Single-molecule long read sequencing has advantages over short read in isoform detection as long reads cover entire transcripts directly without ambiguity and re-construction from reads (Table 5). For example, the maize reference annotation identified with 2.84 isoforms per gene in comparison to 6.56 isoforms from Iso-Seq. The cotton annotation also detected more isoforms (3.93 per gene) with Iso-Seq than SGS (1.35 per gene) [38]. The reference-guided (Cufflinks) and de novo (Trinity) assembler from short reads could only reconstruct a small percentage (Cufflinks: 22%; Trinity: 8%) of PacBio isoforms in maize [13]. Meanwhile, compared with RNA-Seq data or previous annotated references, Iso-Seq retrieved a longer-length of transcripts, such as Amborella, maize, strawberry, and cotton (Table 5). Iso-Seq discovered more AS events (17,260) in strawberry in spite of low sequencing depth than Illumina (12,080) [12]. Deep Iso-Seq (133,229) retrieved eight times more AS events than SGS (16,437) in cotton [38]. It was found that some AS could contribute to a gain or loss of functional domains in the gene products, thus changing the modes of the fruit maturation, indicating the regulatory role of AS in plant development [39]. Furthermore, the power of Iso-Seq allowed the high efficiency of detecting fusion genes, which found 1430 members against 134 genes from SGS (Table 5).

Table 5. Comparison of detecting efficiency in terms of isoform number, average gene length, AS events, and fusion genes between Iso-Seq and SGS.

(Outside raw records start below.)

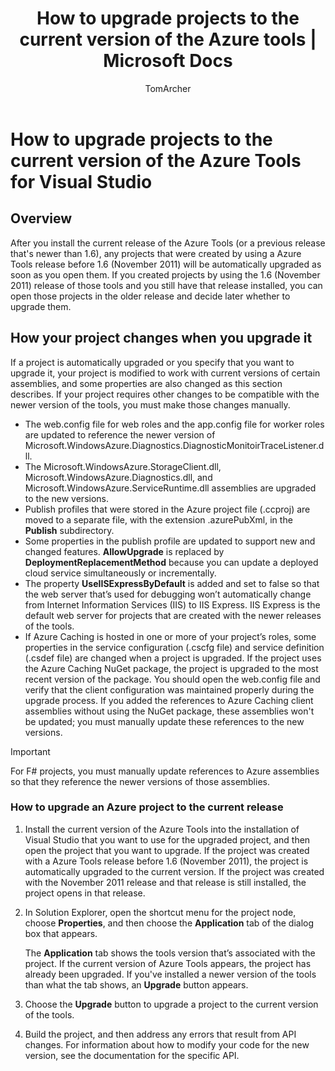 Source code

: ﻿---
title: How to upgrade projects to the current version of the Azure tools | Microsoft Docs
description: Learn how to upgrade an Azure project in Visual Studio to the current version of the Azure tools
services: visual-studio-online
documentationcenter: na
author: TomArcher
manager: douge
editor: ''

ms.assetid: 1d64070a-078d-468a-87f4-e6715de6475f
ms.service: multiple
ms.devlang: dotnet
ms.topic: article
ms.tgt_pltfrm: na
ms.workload: multiple
ms.date: 08/15/2016
ms.author: tarcher

---
# How to upgrade projects to the current version of the Azure Tools for Visual Studio
## Overview
After you install the current release of the Azure Tools (or a previous release that's newer than 1.6), any projects that were created by using a Azure Tools release before 1.6 (November 2011) will be automatically upgraded as soon as you open them. If you created projects by using the 1.6 (November 2011) release of those tools and you still have that release installed, you can open those projects in the older release and decide later whether to upgrade them.

## How your project changes when you upgrade it
If a project is automatically upgraded or you specify that you want to upgrade it, your project is modified to work with current versions of certain assemblies, and some properties are also changed as this section describes. If your project requires other changes to be compatible with the newer version of the tools, you must make those changes manually.

* The web.config file for web roles and the app.config file for worker roles are updated to reference the newer version of Microsoft.WindowsAzure.Diagnostics.DiagnosticMonitoirTraceListener.dll.
* The Microsoft.WindowsAzure.StorageClient.dll, Microsoft.WindowsAzure.Diagnostics.dll, and Microsoft.WindowsAzure.ServiceRuntime.dll assemblies are upgraded to the new versions.
* Publish profiles that were stored in the Azure project file (.ccproj) are moved to a separate file, with the extension .azurePubXml, in the **Publish** subdirectory.
* Some properties in the publish profile are updated to support new and changed features. **AllowUpgrade** is replaced by **DeploymentReplacementMethod** because you can update a deployed cloud service simultaneously or incrementally.
* The property **UseIISExpressByDefault** is added and set to false so that the web server that’s used for debugging won’t automatically change from Internet Information Services (IIS) to IIS Express. IIS Express is the default web server for projects that are created with the newer releases of the tools.
* If Azure Caching is hosted in one or more of your project’s roles, some properties in the service configuration (.cscfg file) and service definition (.csdef file) are changed when a project is upgraded. If the project uses the Azure Caching NuGet package, the project is upgraded to the most recent version of the package. You should open the web.config file and verify that the client configuration was maintained properly during the upgrade process. If you added the references to Azure Caching client assemblies without using the NuGet package, these assemblies won't be updated; you must manually update these references to the new versions.

> [!IMPORTANT]
> For F# projects, you must manually update references to Azure assemblies so that they reference the newer versions of those assemblies.
> 
> 

### How to upgrade an Azure project to the current release
1. Install the current version of the Azure Tools into the installation of Visual Studio that you want to use for the upgraded project, and then open the project that you want to upgrade. If the project was created with a Azure Tools release before 1.6 (November 2011), the project is automatically upgraded to the current version. If the project was created with the November 2011 release and that release is still installed, the project opens in that release.
2. In Solution Explorer, open the shortcut menu for the project node, choose **Properties**, and then choose the **Application** tab of the dialog box that appears.
   
    The **Application** tab shows the tools version that’s associated with the project. If the current version of Azure Tools appears, the project has already been upgraded. If you've installed a newer version of the tools than what the tab shows, an **Upgrade** button appears.
3. Choose the **Upgrade** button to upgrade a project to the current version of the tools.
4. Build the project, and then address any errors that result from API changes. For information about how to modify your code for the new version, see the documentation for the specific API.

APA of the 3′ end of mRNAs is an important co-transcriptional modification in plants [40,41,42]. Recent high-throughput studies reveal that APA increases transcriptome complexity by generating transcript isoforms that differ in the coding region or 3′ UTR, as shown in Figure 3b, thereby regulating mRNA transportation, localization, stability, and translation [43,44]. However, it is not trivial to identify APA with the conventional SGS approach due to its short-reads. A recent study by using polyadenylation site sequencing (PAS-Seq) with SMRT technology characterized 6311 genes containing APA sites in bamboo [15]. In another study in sorghum, 7700 genes were found to have two or more polyadenylation sites with Iso-Seq reads [16], indicating that APA could be accurately annotated in plants by PacBio sequencing.

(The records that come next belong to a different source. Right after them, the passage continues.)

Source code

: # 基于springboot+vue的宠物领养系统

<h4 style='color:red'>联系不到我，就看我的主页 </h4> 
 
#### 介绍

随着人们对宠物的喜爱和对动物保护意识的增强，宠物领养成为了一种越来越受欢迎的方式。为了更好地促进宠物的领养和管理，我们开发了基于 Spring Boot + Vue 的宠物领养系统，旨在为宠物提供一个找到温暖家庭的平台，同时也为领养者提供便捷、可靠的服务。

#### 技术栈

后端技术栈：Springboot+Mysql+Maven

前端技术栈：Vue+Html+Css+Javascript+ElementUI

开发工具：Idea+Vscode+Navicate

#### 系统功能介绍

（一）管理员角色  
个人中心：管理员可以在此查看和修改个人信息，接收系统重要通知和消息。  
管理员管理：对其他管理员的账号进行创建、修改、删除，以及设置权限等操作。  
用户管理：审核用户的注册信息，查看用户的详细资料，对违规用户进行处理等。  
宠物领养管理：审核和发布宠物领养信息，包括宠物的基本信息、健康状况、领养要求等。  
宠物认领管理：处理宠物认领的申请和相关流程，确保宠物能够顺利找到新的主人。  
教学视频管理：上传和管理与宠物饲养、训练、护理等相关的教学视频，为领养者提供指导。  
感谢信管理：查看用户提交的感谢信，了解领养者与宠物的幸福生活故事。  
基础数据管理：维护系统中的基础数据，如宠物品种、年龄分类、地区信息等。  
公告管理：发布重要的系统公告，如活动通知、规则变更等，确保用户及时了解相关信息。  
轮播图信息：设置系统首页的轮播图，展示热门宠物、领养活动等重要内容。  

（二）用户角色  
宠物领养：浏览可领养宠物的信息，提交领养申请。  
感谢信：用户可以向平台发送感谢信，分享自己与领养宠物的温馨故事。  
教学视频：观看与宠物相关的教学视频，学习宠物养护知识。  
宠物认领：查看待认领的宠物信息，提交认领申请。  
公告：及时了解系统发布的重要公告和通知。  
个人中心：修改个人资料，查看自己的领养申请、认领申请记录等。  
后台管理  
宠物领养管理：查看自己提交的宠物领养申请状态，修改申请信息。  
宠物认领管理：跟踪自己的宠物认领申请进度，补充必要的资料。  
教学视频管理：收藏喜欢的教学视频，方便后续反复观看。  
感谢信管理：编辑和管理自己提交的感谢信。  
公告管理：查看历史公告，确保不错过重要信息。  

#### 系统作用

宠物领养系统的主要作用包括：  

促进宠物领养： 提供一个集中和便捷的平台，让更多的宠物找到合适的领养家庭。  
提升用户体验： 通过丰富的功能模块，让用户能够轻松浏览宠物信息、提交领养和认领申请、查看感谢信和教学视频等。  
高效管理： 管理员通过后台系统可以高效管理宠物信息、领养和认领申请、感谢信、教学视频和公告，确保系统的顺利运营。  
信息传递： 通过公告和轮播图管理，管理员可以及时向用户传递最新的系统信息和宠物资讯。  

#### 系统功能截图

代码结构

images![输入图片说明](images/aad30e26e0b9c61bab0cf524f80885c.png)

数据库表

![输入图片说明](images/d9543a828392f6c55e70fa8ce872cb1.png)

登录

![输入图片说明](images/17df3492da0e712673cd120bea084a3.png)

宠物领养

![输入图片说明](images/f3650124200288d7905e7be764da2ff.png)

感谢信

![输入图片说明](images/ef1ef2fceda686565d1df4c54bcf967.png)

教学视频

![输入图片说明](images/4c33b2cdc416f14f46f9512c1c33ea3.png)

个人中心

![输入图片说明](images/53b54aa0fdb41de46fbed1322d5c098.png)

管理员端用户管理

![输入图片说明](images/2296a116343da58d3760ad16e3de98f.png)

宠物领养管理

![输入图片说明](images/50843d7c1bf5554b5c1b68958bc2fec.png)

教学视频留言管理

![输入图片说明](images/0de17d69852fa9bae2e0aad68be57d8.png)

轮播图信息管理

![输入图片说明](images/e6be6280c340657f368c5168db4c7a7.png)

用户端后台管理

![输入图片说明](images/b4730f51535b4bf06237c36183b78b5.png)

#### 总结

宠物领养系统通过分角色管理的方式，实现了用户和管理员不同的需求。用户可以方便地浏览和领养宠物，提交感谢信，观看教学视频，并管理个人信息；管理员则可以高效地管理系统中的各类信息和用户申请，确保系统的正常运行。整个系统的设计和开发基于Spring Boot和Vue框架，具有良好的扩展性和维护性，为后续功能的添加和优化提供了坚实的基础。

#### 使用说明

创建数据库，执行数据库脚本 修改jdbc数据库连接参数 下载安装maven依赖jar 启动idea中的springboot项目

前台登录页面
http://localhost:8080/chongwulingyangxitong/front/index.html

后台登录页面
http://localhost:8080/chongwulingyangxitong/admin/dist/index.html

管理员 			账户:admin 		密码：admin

Biotic and abiotic stresses dramatically affect post-transcriptional regulation through AS and APA in plants [40]. The well-known examples are related to flowering time control pathways [45] and stress responses [46]. Iso-Seq for plant samples with the stress treatments will allow genome-wide uncovering of the stress-regulated isoforms. Such information would be critical in addressing the role of stress-regulated post-transcriptional splicing and polyadenylation in the adaptation to various stresses for plants [16]. Meanwhile, AS and APA show tissue- or developmental-specific expression patterns. For instance, from Iso-Seq data, the maize CSR1 gene was discovered to have two novel isoforms: one in the root and the other in the tassel [13]. Another example was cellulose synthase gene (CesA) in bamboo involved in the formation of cell wall, which was identified to be regulated by APA [15].

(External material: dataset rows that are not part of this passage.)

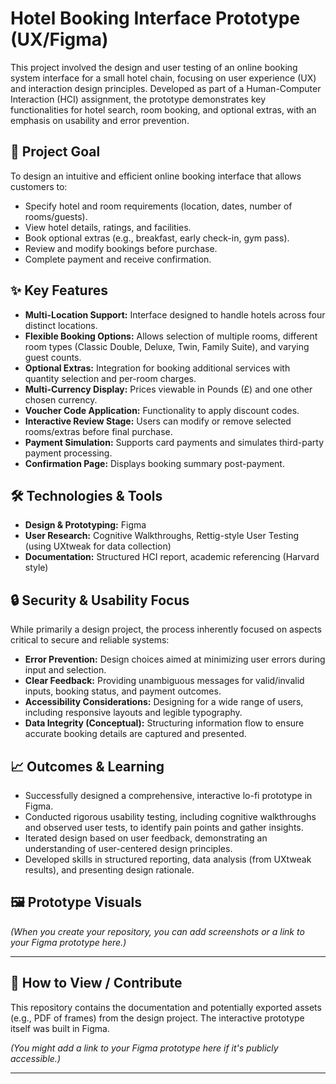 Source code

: # Hotel Booking Interface Prototype (UX/Figma)

This project involved the design and user testing of an online booking system interface for a small hotel chain, focusing on user experience (UX) and interaction design principles. Developed as part of a Human-Computer Interaction (HCI) assignment, the prototype demonstrates key functionalities for hotel search, room booking, and optional extras, with an emphasis on usability and error prevention.

## 🚀 Project Goal

To design an intuitive and efficient online booking interface that allows customers to:
*   Specify hotel and room requirements (location, dates, number of rooms/guests).
*   View hotel details, ratings, and facilities.
*   Book optional extras (e.g., breakfast, early check-in, gym pass).
*   Review and modify bookings before purchase.
*   Complete payment and receive confirmation.

## ✨ Key Features

*   **Multi-Location Support:** Interface designed to handle hotels across four distinct locations.
*   **Flexible Booking Options:** Allows selection of multiple rooms, different room types (Classic Double, Deluxe, Twin, Family Suite), and varying guest counts.
*   **Optional Extras:** Integration for booking additional services with quantity selection and per-room charges.
*   **Multi-Currency Display:** Prices viewable in Pounds (£) and one other chosen currency.
*   **Voucher Code Application:** Functionality to apply discount codes.
*   **Interactive Review Stage:** Users can modify or remove selected rooms/extras before final purchase.
*   **Payment Simulation:** Supports card payments and simulates third-party payment processing.
*   **Confirmation Page:** Displays booking summary post-payment.

## 🛠️ Technologies & Tools

*   **Design & Prototyping:** Figma
*   **User Research:** Cognitive Walkthroughs, Rettig-style User Testing (using UXtweak for data collection)
*   **Documentation:** Structured HCI report, academic referencing (Harvard style)

## 🔒 Security & Usability Focus

While primarily a design project, the process inherently focused on aspects critical to secure and reliable systems:
*   **Error Prevention:** Design choices aimed at minimizing user errors during input and selection.
*   **Clear Feedback:** Providing unambiguous messages for valid/invalid inputs, booking status, and payment outcomes.
*   **Accessibility Considerations:** Designing for a wide range of users, including responsive layouts and legible typography.
*   **Data Integrity (Conceptual):** Structuring information flow to ensure accurate booking details are captured and presented.

## 📈 Outcomes & Learning

*   Successfully designed a comprehensive, interactive lo-fi prototype in Figma.
*   Conducted rigorous usability testing, including cognitive walkthroughs and observed user tests, to identify pain points and gather insights.
*   Iterated design based on user feedback, demonstrating an understanding of user-centered design principles.
*   Developed skills in structured reporting, data analysis (from UXtweak results), and presenting design rationale.

## 🖼️ Prototype Visuals

*(When you create your repository, you can add screenshots or a link to your Figma prototype here.)*

---

## 🤝 How to View / Contribute

This repository contains the documentation and potentially exported assets (e.g., PDF of frames) from the design project. The interactive prototype itself was built in Figma.

*(You might add a link to your Figma prototype here if it's publicly accessible.)*

---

Quantification by short read transcriptome sequencing from different plant stages and stresses will further discover the biological functions of AS and APA events [47], whereas Iso-Seq data could also be used to measure the gene expression level with counting full-length transcripts at whole transcriptional level. GFOLD, which is specifically designed for data without biological replicates is used to search for differentially expressed genes between different samples [48]. Using GFOLD, 186 differentially expressed genes with a three-fold cutoff have been identified in sorghum [16]. The program of SQANTI could also extensively quantify gene expression with long read transcript sequences [49].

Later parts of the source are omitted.